The recipe below braises two chopped leeks in bacon. Not a bad way to braise, I’d say, but if bacon isn’t for you, you can simply use butter or olive oil in its place. The leeks will wilt in the fat and just slowly begin to caramelize. Leeks that have cooked slowly become tender and almost melt in your mouth in a way that butter does. With all this talk about slow cooking, I should also mention that leeks are great raw too – sliced thinly and added to greens loaded with fresh herbs and a touch of olive oil and lemon, well it’s just about the most perfect spring salad I can imagine.

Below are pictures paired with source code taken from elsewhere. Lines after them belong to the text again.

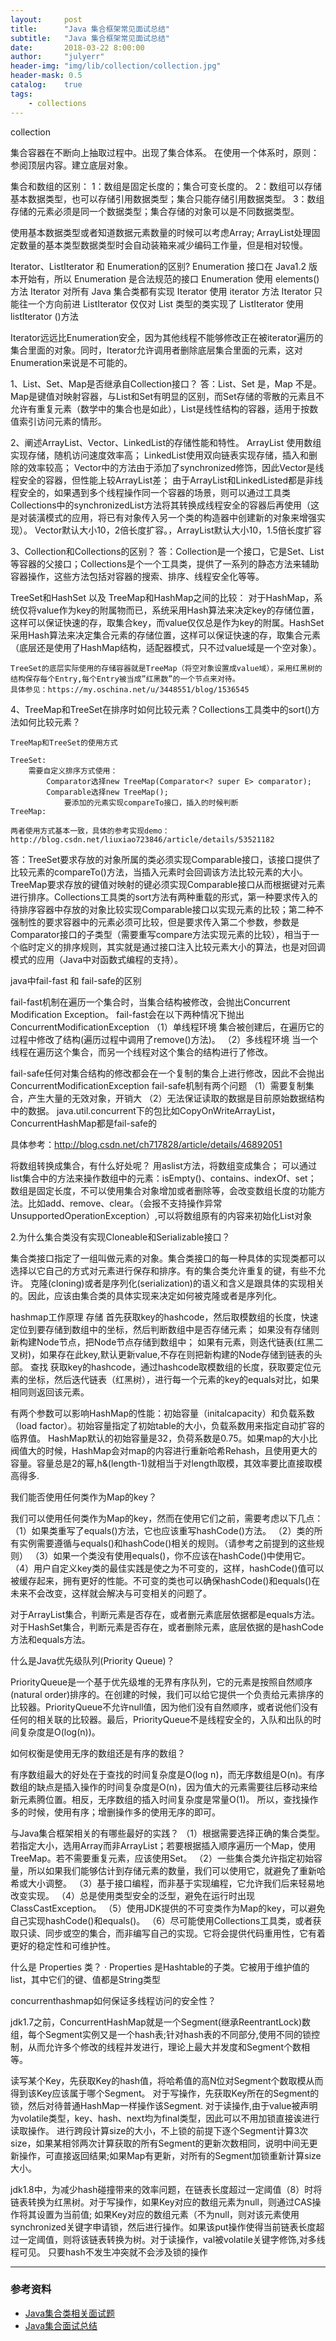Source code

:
 ```yaml
---
layout:     post
title:      "Java 集合框架常见面试总结"
subtitle:   "Java 集合框架常见面试总结"
date:       2018-03-22 8:00:00
author:     "julyerr"
header-img: "img/lib/collection/collection.jpg"
header-mask: 0.5
catalog:    true
tags:
    - collections
---
```




collection

集合容器在不断向上抽取过程中。出现了集合体系。
在使用一个体系时，原则：参阅顶层内容。建立底层对象。

集合和数组的区别：
1：数组是固定长度的；集合可变长度的。
2：数组可以存储基本数据类型，也可以存储引用数据类型；集合只能存储引用数据类型。
3：数组存储的元素必须是同一个数据类型；集合存储的对象可以是不同数据类型。

使用基本数据类型或者知道数据元素数量的时候可以考虑Array;
ArrayList处理固定数量的基本类型数据类型时会自动装箱来减少编码工作量，但是相对较慢。




Iterator、ListIterator 和 Enumeration的区别?
Enumeration 接口在 Java1.2 版本开始有，所以 Enumeration 是合法规范的接口
Enumeration 使用 elements() 方法
Iterator 对所有 Java 集合类都有实现
Iterator 使用 iterator 方法
Iterator 只能往一个方向前进
ListIterator 仅仅对 List 类型的类实现了
ListIterator 使用 listIterator ()方法

Iterator远远比Enumeration安全，因为其他线程不能够修改正在被iterator遍历的集合里面的对象。同时，Iterator允许调用者删除底层集合里面的元素，这对Enumeration来说是不可能的。

1、List、Set、Map是否继承自Collection接口？ 
答：List、Set 是，Map 不是。Map是键值对映射容器，与List和Set有明显的区别，而Set存储的零散的元素且不允许有重复元素（数学中的集合也是如此），List是线性结构的容器，适用于按数值索引访问元素的情形。

2、阐述ArrayList、Vector、LinkedList的存储性能和特性。 
ArrayList 使用数组实现存储，随机访问速度效率高；
LinkedList使用双向链表实现存储，插入和删除的效率较高；
Vector中的方法由于添加了synchronized修饰，因此Vector是线程安全的容器，但性能上较ArrayList差；
由于ArrayList和LinkedListed都是非线程安全的，如果遇到多个线程操作同一个容器的场景，则可以通过工具类Collections中的synchronizedList方法将其转换成线程安全的容器后再使用（这是对装潢模式的应用，将已有对象传入另一个类的构造器中创建新的对象来增强实现）。
Vector默认大小10，2倍长度扩容。，ArrayList默认大小10，1.5倍长度扩容

3、Collection和Collections的区别？ 
答：Collection是一个接口，它是Set、List等容器的父接口；Collections是个一个工具类，提供了一系列的静态方法来辅助容器操作，这些方法包括对容器的搜索、排序、线程安全化等等。


TreeSet和HashSet 以及 TreeMap和HashMap之间的比较：
    对于HashMap，系统仅将value作为key的附属物而已，系统采用Hash算法来决定key的存储位置，这样可以保证快速的存，取集合key，而value仅仅总是作为key的附属。HashSet采用Hash算法来决定集合元素的存储位置，这样可以保证快速的存，取集合元素（底层还是使用了HashMap结构，适配器模式，只不过value域是一个空对象）。
    

    TreeSet的底层实际使用的存储容器就是TreeMap（将空对象设置成value域），采用红黑树的结构保存每个Entry,每个Entry被当成”红黑数”的一个节点来对待。
    具体参见：https://my.oschina.net/u/3448551/blog/1536545

4、TreeMap和TreeSet在排序时如何比较元素？Collections工具类中的sort()方法如何比较元素？ 

    TreeMap和TreeSet的使用方式

    TreeSet:
        需要自定义排序方式使用：
            Comparator选择new TreeMap(Comparator<? super E> comparator);
            Comparable选择new TreeMap();
                要添加的元素实现compareTo接口，插入的时候判断
    TreeMap:

    两者使用方式基本一致，具体的参考实现demo：http://blog.csdn.net/liuxiao723846/article/details/53521182

答：TreeSet要求存放的对象所属的类必须实现Comparable接口，该接口提供了比较元素的compareTo()方法，当插入元素时会回调该方法比较元素的大小。TreeMap要求存放的键值对映射的键必须实现Comparable接口从而根据键对元素进行排序。Collections工具类的sort方法有两种重载的形式，第一种要求传入的待排序容器中存放的对象比较实现Comparable接口以实现元素的比较；第二种不强制性的要求容器中的元素必须可比较，但是要求传入第二个参数，参数是Comparator接口的子类型（需要重写compare方法实现元素的比较），相当于一个临时定义的排序规则，其实就是通过接口注入比较元素大小的算法，也是对回调模式的应用（Java中对函数式编程的支持）。 


java中fail-fast 和 fail-safe的区别

fail-fast机制在遍历一个集合时，当集合结构被修改，会抛出Concurrent Modification Exception。
fail-fast会在以下两种情况下抛出ConcurrentModificationException
（1）单线程环境
集合被创建后，在遍历它的过程中修改了结构(遍历过程中调用了remove()方法)。
（2）多线程环境
当一个线程在遍历这个集合，而另一个线程对这个集合的结构进行了修改。

fail-safe任何对集合结构的修改都会在一个复制的集合上进行修改，因此不会抛出ConcurrentModificationException
fail-safe机制有两个问题
（1）需要复制集合，产生大量的无效对象，开销大
（2）无法保证读取的数据是目前原始数据结构中的数据。
java.util.concurrent下的包比如CopyOnWriteArrayList，ConcurrentHashMap都是fail-safe的

具体参考：http://blog.csdn.net/ch717828/article/details/46892051


将数组转换成集合，有什么好处呢？
用aslist方法，将数组变成集合；
可以通过list集合中的方法来操作数组中的元素：isEmpty()、contains、indexOf、set；
数组是固定长度，不可以使用集合对象增加或者删除等，会改变数组长度的功能方法。比如add、remove、clear。（会报不支持操作异常UnsupportedOperationException）,可以将数组原有的内容来初始化List对象

2.为什么集合类没有实现Cloneable和Serializable接口？

集合类接口指定了一组叫做元素的对象。集合类接口的每一种具体的实现类都可以选择以它自己的方式对元素进行保存和排序。有的集合类允许重复的键，有些不允许。
克隆(cloning)或者是序列化(serialization)的语义和含义是跟具体的实现相关的。因此，应该由集合类的具体实现来决定如何被克隆或者是序列化。

hashmap工作原理
存储
首先获取key的hashcode，然后取模数组的长度，快速定位到要存储到数组中的坐标，然后判断数组中是否存储元素；
如果没有存储则新构建Node节点，把Node节点存储到数组中；
如果有元素，则迭代链表(红黑二叉树)，如果存在此key,默认更新value,不存在则把新构建的Node存储到链表的头部。
查找
获取key的hashcode，通过hashcode取模数组的长度，获取要定位元素的坐标，然后迭代链表（红黑树），进行每一个元素的key的equals对比，如果相同则返回该元素。

有两个参数可以影响HashMap的性能：初始容量（initalcapacity）和负载系数（load factor）。初始容量指定了初始table的大小，负载系数用来指定自动扩容的临界值。
HashMap默认的初始容量是32，负荷系数是0.75。如果map的大小比阀值大的时候，HashMap会对map的内容进行重新哈希Rehash，且使用更大的容量。容量总是2的幂,h&(length-1)就相当于对length取模，其效率要比直接取模高得多.


我们能否使用任何类作为Map的key？

我们可以使用任何类作为Map的key，然而在使用它们之前，需要考虑以下几点：
（1）如果类重写了equals()方法，它也应该重写hashCode()方法。
（2）类的所有实例需要遵循与equals()和hashCode()相关的规则。（请参考之前提到的这些规则）
（3）如果一个类没有使用equals()，你不应该在hashCode()中使用它。
（4）用户自定义key类的最佳实践是使之为不可变的，这样，hashCode()值可以被缓存起来，拥有更好的性能。不可变的类也可以确保hashCode()和equals()在未来不会改变，这样就会解决与可变相关的问题了。

对于ArrayList集合，判断元素是否存在，或者删元素底层依据都是equals方法。
对于HashSet集合，判断元素是否存在，或者删除元素，底层依据的是hashCode方法和equals方法。

什么是Java优先级队列(Priority Queue)？

PriorityQueue是一个基于优先级堆的无界有序队列，它的元素是按照自然顺序(natural order)排序的。在创建的时候，我们可以给它提供一个负责给元素排序的比较器。PriorityQueue不允许null值，因为他们没有自然顺序，或者说他们没有任何的相关联的比较器。最后，PriorityQueue不是线程安全的，入队和出队的时间复杂度是O(log(n))。


如何权衡是使用无序的数组还是有序的数组？

有序数组最大的好处在于查找的时间复杂度是O(log n)，而无序数组是O(n)。有序数组的缺点是插入操作的时间复杂度是O(n)，因为值大的元素需要往后移动来给新元素腾位置。相反，无序数组的插入时间复杂度是常量O(1)。
所以，查找操作多的时候，使用有序；增删操作多的使用无序的即可。



与Java集合框架相关的有哪些最好的实践？
（1）根据需要选择正确的集合类型。若指定大小，选用Array而非ArrayList；若要根据插入顺序遍历一个Map，使用TreeMap。若不需要重复元素，应该使用Set。
（2）一些集合类允许指定初始容量，所以如果我们能够估计到存储元素的数量，我们可以使用它，就避免了重新哈希或大小调整。
（3）基于接口编程，而非基于实现编程，它允许我们后来轻易地改变实现。
（4）总是使用类型安全的泛型，避免在运行时出现ClassCastException。
（5）使用JDK提供的不可变类作为Map的key，可以避免自己实现hashCode()和equals()。
（6）尽可能使用Collections工具类，或者获取只读、同步或空的集合，而非编写自己的实现。它将会提供代码重用性，它有着更好的稳定性和可维护性。

什么是 Properties 类？
· Properties 是Hashtable的子类。它被用于维护值的list，其中它们的键、值都是String类型

concurrenthashmap如何保证多线程访问的安全性？

jdk1.7之前，ConcurrentHashMap就是一个Segment(继承ReentrantLock)数组，每个Segment实例又是一个hash表;针对hash表的不同部分,使用不同的锁控制，从而允许多个修改的线程并发进行，理论上最大并发度和Segment个数相等。

读写某个Key，先获取Key的hash值，将哈希值的高N位对Segment个数取模从而得到该Key应该属于哪个Segment。
对于写操作，先获取Key所在的Segment的锁，然后对待普通HashMap一样操作该Segment.
对于读操作,由于value被声明为volatile类型，key、hash、next均为final类型，因此可以不用加锁直接诶进行读取操作。
进行跨段计算size的大小，不上锁的前提下逐个Segment计算3次size，如果某相邻两次计算获取的所有Segment的更新次数相同，说明中间无更新操作，可直接返回结果;如果Map有更新，对所有的Segment加锁重新计算size大小。

jdk1.8中，为减少hash碰撞带来的效率问题，在链表长度超过一定阈值（8）时将链表转换为红黑树。对于写操作，如果Key对应的数组元素为null，则通过CAS操作将其设置为当前值; 如果Key对应的数组元素（不为null，则对该元素使用synchronized关键字申请锁，然后进行操作。如果该put操作使得当前链表长度超过一定阈值，则将该链表转换为树。对于读操作，val被volatile关键字修饰,对多线程可见。 只要hash不发生冲突就不会涉及锁的操作




---
### 参考资料
- [Java集合类相关面试题](http://blog.csdn.net/caohaicheng/article/details/38040595)
- [Java集合面试总结](http://blog.csdn.net/CSDN_Terence/article/details/78379878)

Today’s recipe is typical of our weeknight meals. It’s simple, comes together quickly and can be varied in any number of ways, depending on what’s lingering in the crisper. I love the creamy tang of goat cheese, the sweet onion flavor and the smoky bacon. It’s hearty and satisfying without leaving you feeling heavy. I hope you and your family enjoys it as much as we do.
by Ashley Rodriguez
FETTUCCINE WITH GOAT CHEESE, LEEKS AND BACON
8 slices of bacon, roughly chopped
2 medium leeks
½ cup (4 ounces) goat cheese (chevre)
2 teaspoons chopped fresh thyme
1 pound fettuccine
Grated Parmesan and fresh parsley for finishing
Cook the pasta then drain reserving some of the pasta water. Add the pasta to a large bowl.
In a large sauté pan cook the bacon until crisp. Chop the white part of the leeks in rough 1/4” rounds and add to the bacon. Cook until leeks are tender, about 5-7 minutes. Stir in the thyme then remove from heat.
Stir in the bacon and goat cheese mixture with the pasta. Add pasta water as needed to make a creamy sauce. Finish with grated Parmesan and chopped parsley. Serve while hot.